■ Required work: Using the data beneath this instruction, retype only the lines from the one that contains "### Resources" down to the one that contains "[Custom View Helpers", both included, exactly as they appear.

Source texts of formatted documents:
--- START ---

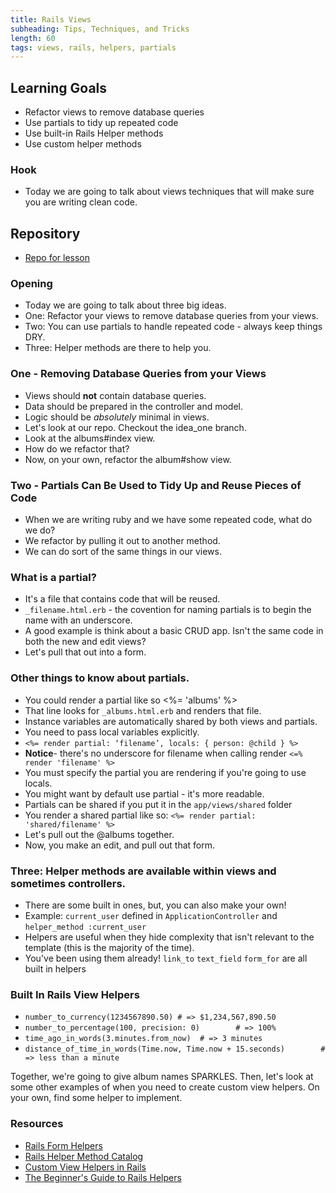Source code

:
 ```yaml
---
title: Rails Views
subheading: Tips, Techniques, and Tricks
length: 60
tags: views, rails, helpers, partials
---
```


## Learning Goals
* Refactor views to remove database queries
* Use partials to tidy up repeated code
* Use built-in Rails Helper methods
* Use custom helper methods

### Hook
* Today we are going to talk about views techniques that will make sure you are writing clean code.

## Repository
* [Repo for lesson](https://github.com/mikedao/i-really-like-you)

### Opening
* Today we are going to talk about three big ideas.
* One: Refactor your views to remove database queries from your views.
* Two: You can use partials to handle repeated code - always keep things DRY.
* Three: Helper methods are there to help you.

### One - Removing Database Queries from your Views
* Views should **not** contain database queries.
* Data should be prepared in the controller and model.
* Logic should be _absolutely_ minimal in views.
* Let's look at our repo. Checkout the idea_one branch.
* Look at the albums#index view.
* How do we refactor that?
* Now, on your own, refactor the album#show view.

### Two - Partials Can Be Used to Tidy Up and Reuse Pieces of Code
* When we are writing ruby and we have some repeated code, what do we do?
* We refactor by pulling it out to another method.
* We can do sort of the same things in our views.

### What is a partial?
* It's a file that contains code that will be reused.
* `_filename.html.erb` - the covention for naming partials is to begin the name with an underscore.
* A good example is think about a basic CRUD app. Isn't the same code in both the new and edit views?
* Let's pull that out into a form.

### Other things to know about partials.
* You could render a partial like so <%= 'albums' %>
* That line looks for `_albums.html.erb` and renders that file.
* Instance variables are automatically shared by both views and partials.
* You need to pass local variables explicitly.
* `<%= render partial: ‘filename’, locals: { person: @child } %>`
* **Notice**- there's no underscore for filename when calling render `<=% render 'filename' %>`
* You must specify the partial you are rendering if you're going to use locals.
* You might want by default use partial - it's more readable.
* Partials can be shared if you put it in the `app/views/shared` folder
* You render a shared partial like so: `<%= render partial: 'shared/filename' %>`
* Let's pull out the @albums together.
* Now, you make an edit, and pull out that form.

### Three: Helper methods are available within views and sometimes controllers.
* There are some built in ones, but, you can also make your own!
* Example: `current_user` defined in `ApplicationController` and `helper_method :current_user`
* Helpers are useful when they hide complexity that isn't relevant to the template (this is the majority of the time).
* You've been using them already! `link_to` `text_field` `form_for` are all built in helpers

### Built In Rails View Helpers
* `number_to_currency(1234567890.50) # => $1,234,567,890.50`
* `number_to_percentage(100, precision: 0)        # => 100%`
* `time_ago_in_words(3.minutes.from_now)  # => 3 minutes`
* `distance_of_time_in_words(Time.now, Time.now + 15.seconds)        # => less than a minute`

Together, we're going to give album names SPARKLES. Then, let's look at some other examples of when you need to create custom view helpers. On your own, find some helper to implement.

### Resources
* [Rails Form Helpers](http://guides.rubyonrails.org/form_helpers.html)
* [Rails Helper Method Catalog](http://www.oreillynet.com/pub/a/ruby/excerpts/ruby-learning-rails/ruby-catalog-helper-methods.html)
* [Custom View Helpers in Rails](http://www.rails-dev.com/custom-view-helpers-in-rails-4)
* [The Beginner's Guide to Rails Helpers](http://mixandgo.com/blog/the-beginner-s-guide-to-rails-helpers)

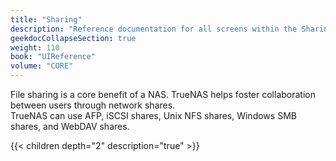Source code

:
 ```yaml
---
title: "Sharing"
description: "Reference documentation for all screens within the Sharing menu option."
geekdocCollapseSection: true
weight: 110
book: "UIReference"
volume: "CORE"
---
```


File sharing is a core benefit of a NAS. TrueNAS helps foster collaboration between users through network shares.  
TrueNAS can use AFP, iSCSI shares, Unix NFS shares, Windows SMB shares, and WebDAV shares. 

{{< children depth="2" description="true" >}}
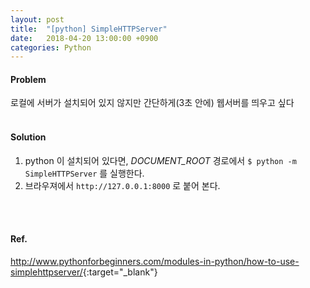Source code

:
 ```yaml
---
layout: post
title:  "[python] SimpleHTTPServer"
date:   2018-04-20 13:00:00 +0900
categories: Python
---
```

#### Problem
로컬에 서버가 설치되어 있지 않지만 간단하게(3초 안에) 웹서버를 띄우고 싶다
<br>
<br>

#### Solution
1. python 이 설치되어 있다면,  _DOCUMENT_ROOT_ 경로에서 `$ python -m SimpleHTTPServer` 를 실행한다.
2. 브라우져에서 `http://127.0.0.1:8000` 로 붙어 본다.
<br>
<br>

#### Ref.
<http://www.pythonforbeginners.com/modules-in-python/how-to-use-simplehttpserver/>{:target="_blank"}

--- END ---

■ Problem solution:
### Resources
* [Rails Form Helpers](http://guides.rubyonrails.org/form_helpers.html)
* [Rails Helper Method Catalog](http://www.oreillynet.com/pub/a/ruby/excerpts/ruby-learning-rails/ruby-catalog-helper-methods.html)
* [Custom View Helpers in Rails](http://www.rails-dev.com/custom-view-helpers-in-rails-4)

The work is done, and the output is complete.